どんな“環境“に身を置くかで、成長度が変わってくる

――DADAといえば「環境づくり」に対するこだわりも際立っていますよね。店内の細部に至るまで、クリエイターとしての美意識や思想が息づいているように感じます。
やはり感性を磨くという側面からも、普段から目にするものというのは大事ですよね。内装もかなりこだわっていますが、本物のグリーンを植えたり、壁面収納に選りすぐりの写真集を置いているのも、目に入るだけで感性が磨かれるからです。本は、紙のにおいやページをめくるときの音、言葉や写真から得る感動など五感をフルに使うので、美容師の仕事につながるところもありますし。

DADAの床は白いタイルなので、カラー剤が落ちたら染みてしまうんですね。だから汚れたらすぐ拭きます。壁はすべてガラスを貼っているので、物が当たると簡単に亀裂が入るんですよ。必然的に、ていねいな所作が求められます。今は亡き創業者の植村(故・植村隆博氏)が、人としての行動や所作にこだわっていたんですね。アカデミーのカーテンのまとめ方がグシャっとなっていたら、ドレープを綺麗に直すように言われましたし、物を無造作に置くと叱られました。作業的な動作が好きではなかったんです。

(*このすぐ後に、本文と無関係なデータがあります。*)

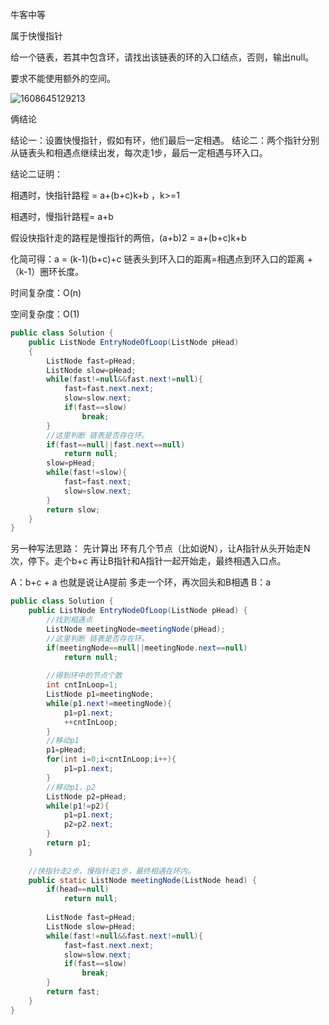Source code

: 牛客中等



属于快慢指针



给一个链表，若其中包含环，请找出该链表的环的入口结点，否则，输出null。 

要求不能使用额外的空间。





![1608645129213](F:/项目/Git-md/ZJW-Summary/assets/1608645129213.png)

俩结论

结论一：设置快慢指针，假如有环，他们最后一定相遇。
结论二：两个指针分别从链表头和相遇点继续出发，每次走1步，最后一定相遇与环入口。



结论二证明：

相遇时，快指针路程 = a+(b+c)k+b	 ，k>=1 

相遇时，慢指针路程= a+b 

假设快指针走的路程是慢指针的两倍，(a+b)2 = a+(b+c)k+b 

化简可得：a = (k-1)(b+c)+c  链表头到环入口的距离=相遇点到环入口的距离 +（k-1）圈环长度。 



时间复杂度：O(n)

空间复杂度：O(1)

```java
public class Solution {
    public ListNode EntryNodeOfLoop(ListNode pHead)
    {
        ListNode fast=pHead;
        ListNode slow=pHead;
        while(fast!=null&&fast.next!=null){
            fast=fast.next.next;
            slow=slow.next;
            if(fast==slow)
                break;
        }
        //这里判断 链表是否存在环。
        if(fast==null||fast.next==null)
            return null;
        slow=pHead;
        while(fast!=slow){
            fast=fast.next;
            slow=slow.next;
        }
        return slow;
    }
}
```


另一种写法思路：
先计算出 环有几个节点（比如说N），让A指针从头开始走N次，停下。走个b+c
再让B指针和A指针一起开始走，最终相遇入口点。

A：b+c + a	也就是说让A提前 多走一个环，再次回头和B相遇
B：a  

```java
public class Solution {
	public ListNode EntryNodeOfLoop(ListNode pHead) {
        //找到相遇点
		ListNode meetingNode=meetingNode(pHead);
        //这里判断 链表是否存在环。
		if(meetingNode==null||meetingNode.next==null)
			return null;
        
		//得到环中的节点个数
		int cntInLoop=1;
		ListNode p1=meetingNode;
		while(p1.next!=meetingNode){
			p1=p1.next;
			++cntInLoop;
		}
		//移动p1
		p1=pHead;
		for(int i=0;i<cntInLoop;i++){
			p1=p1.next;
		}
		//移动p1，p2
		ListNode p2=pHead;
		while(p1!=p2){
			p1=p1.next;
			p2=p2.next;
		}
		return p1;
	}
    
    //快指针走2步，慢指针走1步，最终相遇在环内。
	public static ListNode meetingNode(ListNode head) {
		if(head==null)
			return null;
        
        ListNode fast=pHead;
        ListNode slow=pHead;
        while(fast!=null&&fast.next!=null){
            fast=fast.next.next;
            slow=slow.next;
            if(fast==slow)
                break;
        }
        return fast;
    }
}
```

――ていねいな所作が、お客さまの髪の扱い方にも通じるということですね。
その通りです。お客さまへの気遣いという点でも、ていねいな行動はすごく大事なことです。僕はそれをアシスタント時代に叩き込まれたので、贅沢な環境で育てられたなと思っていて。これだけの歴史があるサロンなので、お客さまも各界で活躍されている目が肥えた方がたくさん来てくださっていますし、すごくいい経験ができています。
――撮影の現場もたくさん経験してきた小林さんは、ご自身もカメラを手にして、撮影しているとか。
自分で撮影もしますが、自分で撮ると自分の目線に限定されてしまうんですよね。プロのカメラマンに撮っていただくことで「こうやって切り取るんだ」という新たな視点に気づくことができて、デザインの見え方が変わるんです。視野が広がるので、客観的な立場から撮っていただくことも大事にしています。それに撮影現場で築く信頼関係だったり、そういう目に見えない経験もすごく価値があると思っているので、撮影は好きですね。